Сегодня узнал весть об уходе Муссолини. Это большое событие и для нас хорошее. Напиши, как ты оборачиваешься с деньгами. Трудно тебе, я знаю. Если что будет мое появляться в газете – получай гонорар. Держись скромно, но независимо. Целую тебя, дорогая моя.

Андрей.

Действующая армия, 30/VII.

Здравствуй, дорогая моя Муся!

Я уже писал тебе, как редактор издевался надо мной, когда я только приехал на фронт. Напр[имер], он запрашивал по телеграфу: откуда я приехал и когда? Ему отвечали: из Москвы, вчера. Он говорил по телеграфу: безобразие, как он (я) смеет?.. Я приму строгие меры и т. д.

Я ничего не мог понять, я ни в чем не был виновен, я работал как зверь, ездил на передовую, был в бою. Я подумал, что случилось что-то непонятное для меня. Теперь редактор шлет вдруг ласковые телеграммы, печатает. Бог с ним, не говори об этом никому в Москве, чтобы мне хуже не было.

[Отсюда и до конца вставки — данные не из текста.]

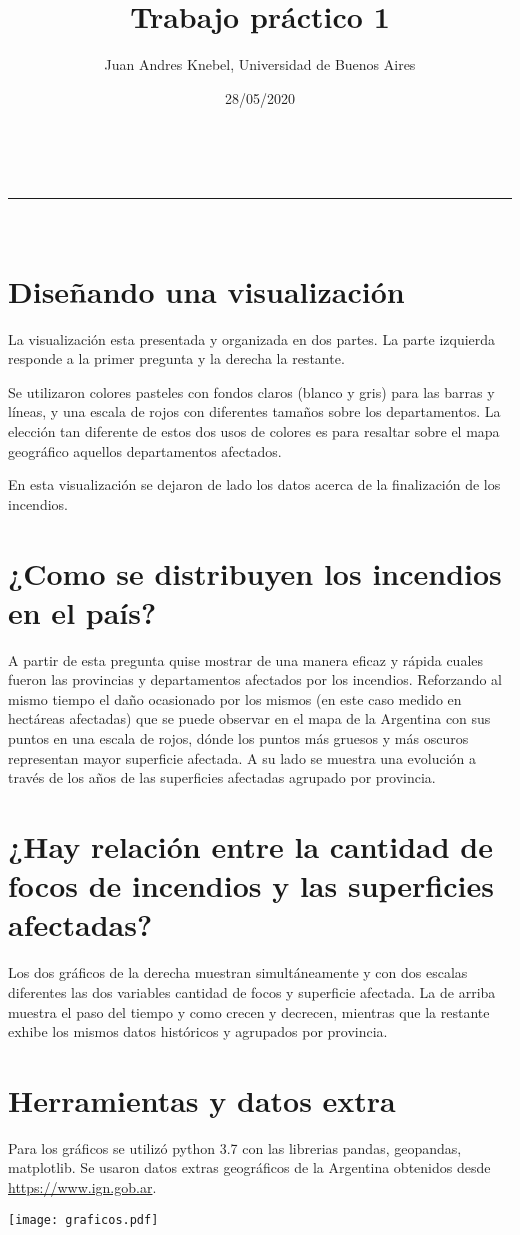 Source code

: \documentclass[a4paper,11pt]{article}
\makeatletter
\newcommand{\linia}{\rule{\linewidth}{0.5pt}}
\theoremstyle{mytheor}
\renewcommand{\maketitle}{
\begin{center}
\vspace{2ex}
{\huge \textsc{\@title}}
\vspace{1ex}
\\
\linia\\
\@author \hfill \@date
\vspace{4ex}
\end{center}
}
\makeatother
\begin{document}
\title{Trabajo práctico \textnumero{} 1}

\author{Juan Andres Knebel, Universidad de Buenos Aires}

\date{28/05/2020}

\maketitle

\section*{Diseñando una visualización}
La visualización esta presentada y organizada en dos partes. La parte izquierda responde a la primer pregunta y la derecha la restante.

Se utilizaron colores pasteles con fondos claros (blanco y gris) para las barras y líneas, y una escala de rojos con diferentes tamaños sobre los departamentos. La elección tan diferente de estos dos usos de colores es para resaltar sobre el mapa geográfico aquellos departamentos afectados.

En esta visualización se dejaron de lado los datos acerca de la finalización de los incendios.
\section{¿Como se distribuyen los incendios en el país?}
A partir de esta pregunta quise mostrar de una manera eficaz y rápida cuales fueron las provincias y departamentos afectados por los incendios. Reforzando al mismo tiempo el daño ocasionado por los mismos (en este caso medido en hectáreas afectadas) que se puede observar en el mapa de la Argentina con sus puntos en una escala de rojos, dónde los puntos más gruesos y más oscuros representan mayor superficie afectada.
A su lado se muestra una evolución a través de los años de las superficies afectadas agrupado por provincia.

\section{¿Hay relación entre la cantidad de focos de incendios y las superficies afectadas?}
Los dos gráficos de la derecha muestran simultáneamente y con dos escalas diferentes las dos variables cantidad de focos y superficie afectada. La de arriba muestra el paso del tiempo y como crecen y decrecen, mientras que la restante exhibe los mismos datos históricos y agrupados por provincia.
\section*{Herramientas y datos extra}
Para los gráficos se utilizó python 3.7 con las librerias pandas, geopandas, matplotlib. Se usaron datos extras geográficos de la Argentina obtenidos desde \url{https://www.ign.gob.ar}.

\begin{landscape}
\texttt{[image: graficos.pdf]}
\end{landscape}
\end{document}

Я буду стараться уйти во флот. Тема о сыне – одна из тем о нем – томит меня, но когда я ее напишу? А она имеет ближайшее отношение к войне, просто к нашей победе. Но как убедить мне своих начальников, чтобы они дали мне возможность работать над самым главным вместо работы над второстепенным?.. Напиши поскорее и подробнее – как ты живешь, сыта ли, есть ли у тебя деньги?

Я смогу помочь тебе отсюда и делом, и советом.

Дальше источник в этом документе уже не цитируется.